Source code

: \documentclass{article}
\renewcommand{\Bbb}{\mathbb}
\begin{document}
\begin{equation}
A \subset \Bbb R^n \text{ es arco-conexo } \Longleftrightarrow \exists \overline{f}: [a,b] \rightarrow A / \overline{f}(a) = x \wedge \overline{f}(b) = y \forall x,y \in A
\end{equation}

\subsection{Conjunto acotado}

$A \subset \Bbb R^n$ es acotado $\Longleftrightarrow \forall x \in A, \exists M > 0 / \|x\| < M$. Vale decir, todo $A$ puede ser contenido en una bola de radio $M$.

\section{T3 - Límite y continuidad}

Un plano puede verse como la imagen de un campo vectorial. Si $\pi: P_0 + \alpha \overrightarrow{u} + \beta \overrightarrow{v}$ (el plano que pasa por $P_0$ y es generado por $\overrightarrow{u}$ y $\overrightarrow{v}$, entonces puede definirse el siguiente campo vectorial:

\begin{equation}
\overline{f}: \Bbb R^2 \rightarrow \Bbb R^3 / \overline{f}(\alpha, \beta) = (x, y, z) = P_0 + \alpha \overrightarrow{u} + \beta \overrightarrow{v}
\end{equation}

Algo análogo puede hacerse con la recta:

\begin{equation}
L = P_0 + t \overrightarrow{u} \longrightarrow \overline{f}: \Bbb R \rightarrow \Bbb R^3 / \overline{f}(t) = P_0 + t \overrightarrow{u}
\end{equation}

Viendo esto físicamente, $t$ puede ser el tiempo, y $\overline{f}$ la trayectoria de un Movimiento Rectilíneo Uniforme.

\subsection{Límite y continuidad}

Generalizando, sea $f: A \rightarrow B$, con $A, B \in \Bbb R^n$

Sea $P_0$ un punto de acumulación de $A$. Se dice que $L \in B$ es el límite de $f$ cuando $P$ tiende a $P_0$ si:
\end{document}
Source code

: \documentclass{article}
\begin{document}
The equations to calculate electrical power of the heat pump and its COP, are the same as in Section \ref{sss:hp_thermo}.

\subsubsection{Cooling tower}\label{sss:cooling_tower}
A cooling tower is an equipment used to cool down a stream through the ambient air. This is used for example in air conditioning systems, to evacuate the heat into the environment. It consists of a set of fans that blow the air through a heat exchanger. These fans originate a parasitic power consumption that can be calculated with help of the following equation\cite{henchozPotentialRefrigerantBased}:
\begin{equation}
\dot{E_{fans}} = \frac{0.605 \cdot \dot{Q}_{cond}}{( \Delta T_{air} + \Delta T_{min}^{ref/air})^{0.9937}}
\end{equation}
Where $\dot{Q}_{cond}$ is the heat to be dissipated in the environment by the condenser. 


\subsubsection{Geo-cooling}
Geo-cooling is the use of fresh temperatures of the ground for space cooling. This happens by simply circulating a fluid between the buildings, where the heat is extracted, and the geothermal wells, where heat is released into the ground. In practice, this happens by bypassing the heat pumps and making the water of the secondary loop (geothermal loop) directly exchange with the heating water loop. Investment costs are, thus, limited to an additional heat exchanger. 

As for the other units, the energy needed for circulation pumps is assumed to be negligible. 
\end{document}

■ **EXERCISE DESCRIPTION**
Start with the line above that contains "de radio $M$." and stop after the line that contains "Generalizando, sea $f: A". Output those lines exactly, and only those.

■ **ANSWER TO THE PROBLEM**
$A \subset \Bbb R^n$ es acotado $\Longleftrightarrow \forall x \in A, \exists M > 0 / \|x\| < M$. Vale decir, todo $A$ puede ser contenido en una bola de radio $M$.

\section{T3 - Límite y continuidad}

Un plano puede verse como la imagen de un campo vectorial. Si $\pi: P_0 + \alpha \overrightarrow{u} + \beta \overrightarrow{v}$ (el plano que pasa por $P_0$ y es generado por $\overrightarrow{u}$ y $\overrightarrow{v}$, entonces puede definirse el siguiente campo vectorial:

\begin{equation}
\overline{f}: \Bbb R^2 \rightarrow \Bbb R^3 / \overline{f}(\alpha, \beta) = (x, y, z) = P_0 + \alpha \overrightarrow{u} + \beta \overrightarrow{v}
\end{equation}

Algo análogo puede hacerse con la recta:

\begin{equation}
L = P_0 + t \overrightarrow{u} \longrightarrow \overline{f}: \Bbb R \rightarrow \Bbb R^3 / \overline{f}(t) = P_0 + t \overrightarrow{u}
\end{equation}

Viendo esto físicamente, $t$ puede ser el tiempo, y $\overline{f}$ la trayectoria de un Movimiento Rectilíneo Uniforme.

\subsection{Límite y continuidad}

Generalizando, sea $f: A \rightarrow B$, con $A, B \in \Bbb R^n$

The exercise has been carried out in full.